30 ml of concentrate in a vial (Type I glass) with a stopper (butyl, siliconised), and a seal (aluminium) with flip-off cap (polypropylene).

Pack size of one vial.

Special precautions for disposal and other handling

Prior to administration, the Soliris solution should be visually inspected for particulate matter and discolouration. Do not use if there is evidence of particulate matter or discolouration.

Instructions:

Reconstitution and dilution should be performed in accordance with good practices rules, particularly for the respect of asepsis.

Withdraw the total amount of Soliris from the vial(s) using a sterile syringe.

Transfer the recommended dose to an infusion bag.

Dilute Soliris to a final concentration of 5 mg/ml by addition to the infusion bag using sodium chloride 9 mg/ml (0.9%) solution for injection, sodium chloride 4.5 mg/ml (0.45%) solution for injection, or 5% dextrose in water, as the diluent.

The final volume of a 5 mg/ml diluted solution is 60 ml for 300 mg doses, 120 ml for 600 mg doses, 180 ml for 900 mg doses and 240 ml for 1,200 mg doses.

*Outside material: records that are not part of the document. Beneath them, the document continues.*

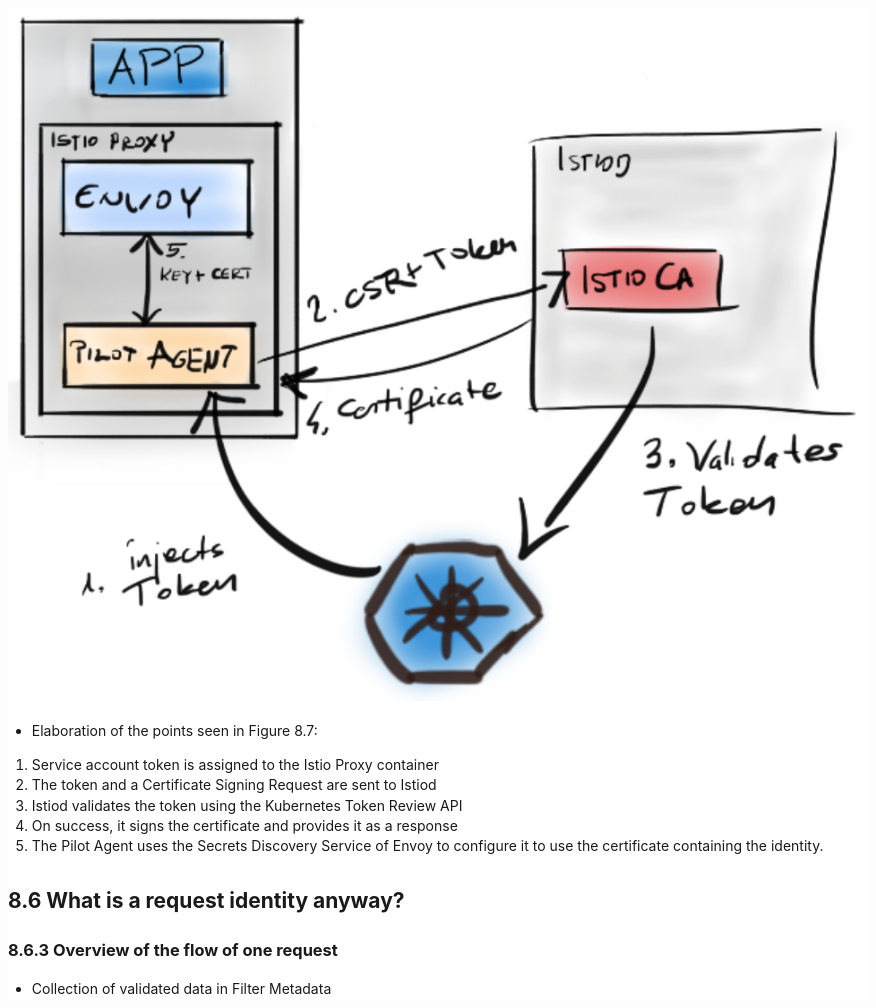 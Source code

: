 ![](/contents/istio-in-action/figure-8.7.png)
* Elaboration of the points seen in Figure 8.7:
1. Service account token is assigned to the Istio Proxy container
2. The token and a Certificate Signing Request are sent to Istiod
3. Istiod validates the token using the Kubernetes Token Review API
4. On success, it signs the certificate and provides it as a response
5. The Pilot Agent uses the Secrets Discovery Service of Envoy to configure it to use the certificate containing the identity.

## 8.6 What is a request identity anyway?

### 8.6.3 Overview of the flow of one request

* Collection of validated data in Filter Metadata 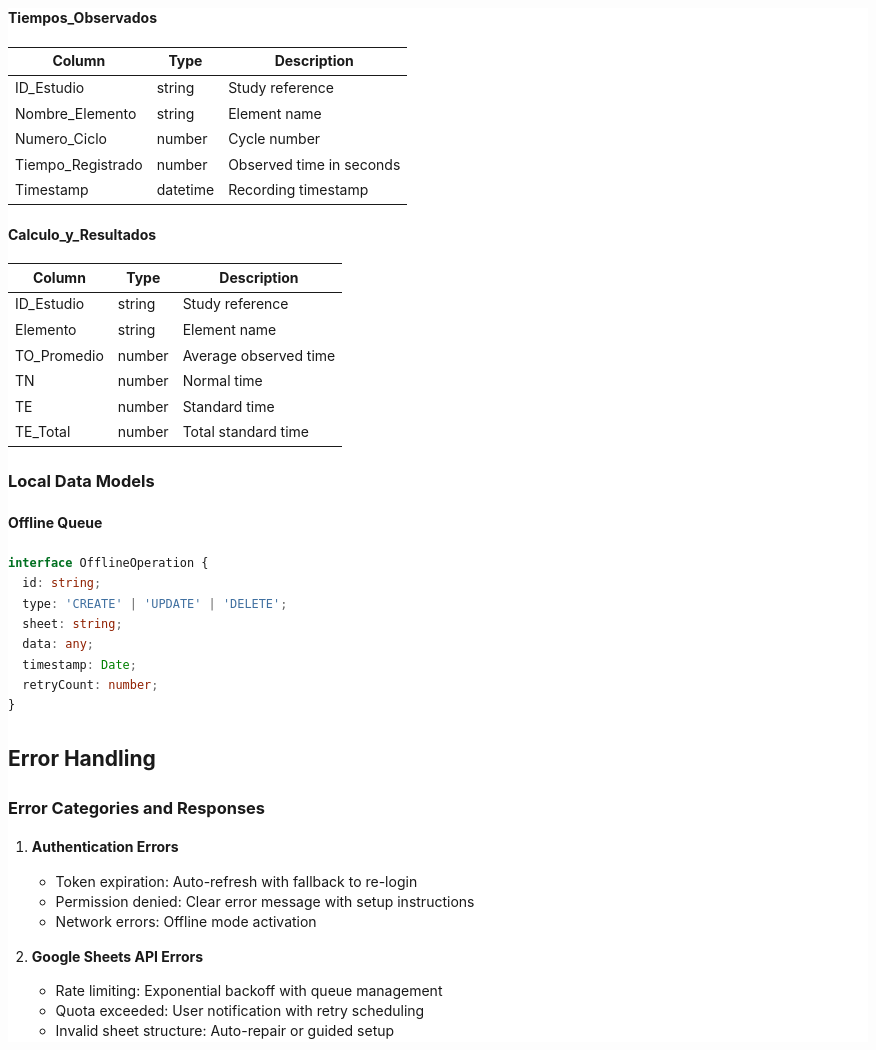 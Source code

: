 #### Tiempos_Observados
| Column | Type | Description |
|--------|------|-------------|
| ID_Estudio | string | Study reference |
| Nombre_Elemento | string | Element name |
| Numero_Ciclo | number | Cycle number |
| Tiempo_Registrado | number | Observed time in seconds |
| Timestamp | datetime | Recording timestamp |

#### Calculo_y_Resultados
| Column | Type | Description |
|--------|------|-------------|
| ID_Estudio | string | Study reference |
| Elemento | string | Element name |
| TO_Promedio | number | Average observed time |
| TN | number | Normal time |
| TE | number | Standard time |
| TE_Total | number | Total standard time |

### Local Data Models

#### Offline Queue
```typescript
interface OfflineOperation {
  id: string;
  type: 'CREATE' | 'UPDATE' | 'DELETE';
  sheet: string;
  data: any;
  timestamp: Date;
  retryCount: number;
}
```

## Error Handling

### Error Categories and Responses

1. **Authentication Errors**
   - Token expiration: Auto-refresh with fallback to re-login
   - Permission denied: Clear error message with setup instructions
   - Network errors: Offline mode activation

2. **Google Sheets API Errors**
   - Rate limiting: Exponential backoff with queue management
   - Quota exceeded: User notification with retry scheduling
   - Invalid sheet structure: Auto-repair or guided setup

The solution should be clear and colourless.

Gently agitate the infusion bag containing the diluted solution to ensure thorough mixing of the product and diluent.

The diluted solution should be allowed to warm to room temperature prior to administration by exposure to ambient air.

Discard any unused portion left in a vial.

Any unused medicinal product or waste material should be disposed of in accordance with local requirements.